#### What to work on:
Pull every line holding the word "This" from the data below and copy it.

#### Data for the task:
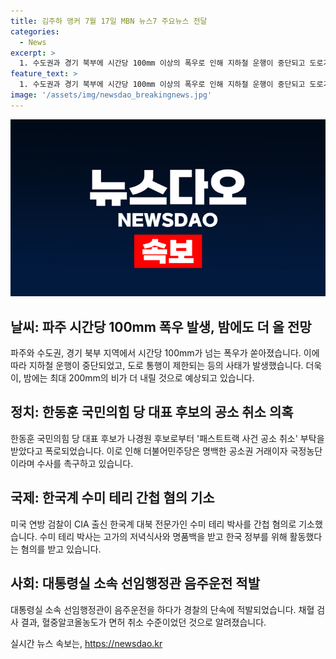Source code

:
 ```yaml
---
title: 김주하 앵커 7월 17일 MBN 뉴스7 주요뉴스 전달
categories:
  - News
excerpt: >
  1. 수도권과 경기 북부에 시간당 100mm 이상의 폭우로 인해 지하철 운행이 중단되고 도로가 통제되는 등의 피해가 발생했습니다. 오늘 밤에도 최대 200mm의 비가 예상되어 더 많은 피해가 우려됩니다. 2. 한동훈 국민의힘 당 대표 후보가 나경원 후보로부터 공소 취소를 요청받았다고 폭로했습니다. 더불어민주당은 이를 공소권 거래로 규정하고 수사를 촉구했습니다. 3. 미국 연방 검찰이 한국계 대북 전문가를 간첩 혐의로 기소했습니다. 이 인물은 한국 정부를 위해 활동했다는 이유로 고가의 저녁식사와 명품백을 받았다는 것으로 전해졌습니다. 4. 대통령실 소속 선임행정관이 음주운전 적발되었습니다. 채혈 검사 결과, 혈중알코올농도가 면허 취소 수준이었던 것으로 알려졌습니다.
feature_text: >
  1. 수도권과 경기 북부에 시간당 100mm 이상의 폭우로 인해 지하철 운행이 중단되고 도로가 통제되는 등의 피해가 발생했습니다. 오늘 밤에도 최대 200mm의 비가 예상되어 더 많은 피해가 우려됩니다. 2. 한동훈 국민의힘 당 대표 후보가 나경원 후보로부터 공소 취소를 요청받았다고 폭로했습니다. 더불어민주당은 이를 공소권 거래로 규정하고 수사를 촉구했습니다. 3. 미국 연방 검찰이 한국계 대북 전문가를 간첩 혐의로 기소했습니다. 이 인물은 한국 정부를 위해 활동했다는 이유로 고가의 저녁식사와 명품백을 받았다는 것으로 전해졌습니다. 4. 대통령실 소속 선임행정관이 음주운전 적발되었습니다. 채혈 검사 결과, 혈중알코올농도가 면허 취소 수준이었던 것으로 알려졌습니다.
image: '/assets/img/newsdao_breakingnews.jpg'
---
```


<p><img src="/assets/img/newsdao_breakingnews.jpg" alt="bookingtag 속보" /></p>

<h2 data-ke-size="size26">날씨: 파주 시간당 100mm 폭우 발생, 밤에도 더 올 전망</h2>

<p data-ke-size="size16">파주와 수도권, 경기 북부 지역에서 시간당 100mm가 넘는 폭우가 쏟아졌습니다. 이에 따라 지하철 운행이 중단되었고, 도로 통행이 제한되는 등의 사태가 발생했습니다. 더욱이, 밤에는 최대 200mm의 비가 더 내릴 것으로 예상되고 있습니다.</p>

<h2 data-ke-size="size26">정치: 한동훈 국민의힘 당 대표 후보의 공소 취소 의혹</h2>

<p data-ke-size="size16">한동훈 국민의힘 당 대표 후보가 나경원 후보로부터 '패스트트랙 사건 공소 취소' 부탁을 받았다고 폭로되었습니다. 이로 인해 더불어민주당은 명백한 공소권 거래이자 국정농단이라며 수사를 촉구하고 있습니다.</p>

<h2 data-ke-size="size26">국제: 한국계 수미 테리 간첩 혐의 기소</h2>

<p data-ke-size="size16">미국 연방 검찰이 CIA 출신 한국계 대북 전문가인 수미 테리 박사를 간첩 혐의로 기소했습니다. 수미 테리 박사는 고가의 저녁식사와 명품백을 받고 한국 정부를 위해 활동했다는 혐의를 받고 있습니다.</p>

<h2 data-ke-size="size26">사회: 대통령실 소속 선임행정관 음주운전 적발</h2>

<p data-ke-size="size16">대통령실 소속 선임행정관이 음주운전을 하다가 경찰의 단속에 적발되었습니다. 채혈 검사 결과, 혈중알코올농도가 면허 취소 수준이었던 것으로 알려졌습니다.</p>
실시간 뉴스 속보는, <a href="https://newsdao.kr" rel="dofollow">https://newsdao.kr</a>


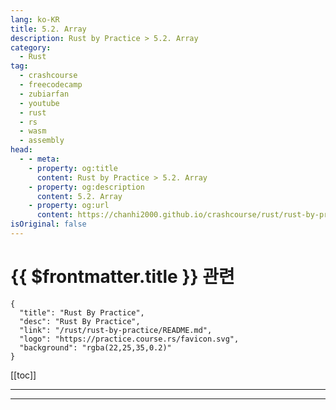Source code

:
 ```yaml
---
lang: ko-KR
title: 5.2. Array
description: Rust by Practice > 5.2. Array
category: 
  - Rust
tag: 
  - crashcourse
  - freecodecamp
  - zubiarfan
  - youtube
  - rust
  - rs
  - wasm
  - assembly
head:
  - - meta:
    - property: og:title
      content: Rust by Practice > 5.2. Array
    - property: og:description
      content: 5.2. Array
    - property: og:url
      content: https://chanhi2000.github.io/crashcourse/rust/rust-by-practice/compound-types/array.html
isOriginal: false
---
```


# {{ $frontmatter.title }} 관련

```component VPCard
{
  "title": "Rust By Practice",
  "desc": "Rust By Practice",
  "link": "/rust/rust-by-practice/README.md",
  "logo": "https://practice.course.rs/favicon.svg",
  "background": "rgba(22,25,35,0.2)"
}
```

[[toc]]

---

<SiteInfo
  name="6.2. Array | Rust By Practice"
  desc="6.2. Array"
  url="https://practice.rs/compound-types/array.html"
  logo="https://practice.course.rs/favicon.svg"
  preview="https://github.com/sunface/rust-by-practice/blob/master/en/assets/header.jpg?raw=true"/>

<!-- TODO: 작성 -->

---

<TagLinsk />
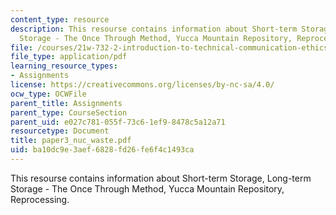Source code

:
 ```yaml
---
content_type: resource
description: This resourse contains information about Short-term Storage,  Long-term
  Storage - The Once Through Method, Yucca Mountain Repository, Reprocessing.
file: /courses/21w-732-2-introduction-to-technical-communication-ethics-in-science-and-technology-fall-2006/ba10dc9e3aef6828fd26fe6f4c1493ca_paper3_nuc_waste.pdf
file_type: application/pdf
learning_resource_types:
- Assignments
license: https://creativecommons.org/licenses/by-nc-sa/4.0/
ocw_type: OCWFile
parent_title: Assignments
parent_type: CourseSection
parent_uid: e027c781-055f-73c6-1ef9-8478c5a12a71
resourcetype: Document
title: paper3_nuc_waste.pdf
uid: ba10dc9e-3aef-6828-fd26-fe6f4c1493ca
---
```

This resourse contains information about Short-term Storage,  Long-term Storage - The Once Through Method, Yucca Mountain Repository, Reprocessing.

#### Answer for the task:
description: This resourse contains information about Short-term Storage,  Long-term
This resourse contains information about Short-term Storage,  Long-term Storage - The Once Through Method, Yucca Mountain Repository, Reprocessing.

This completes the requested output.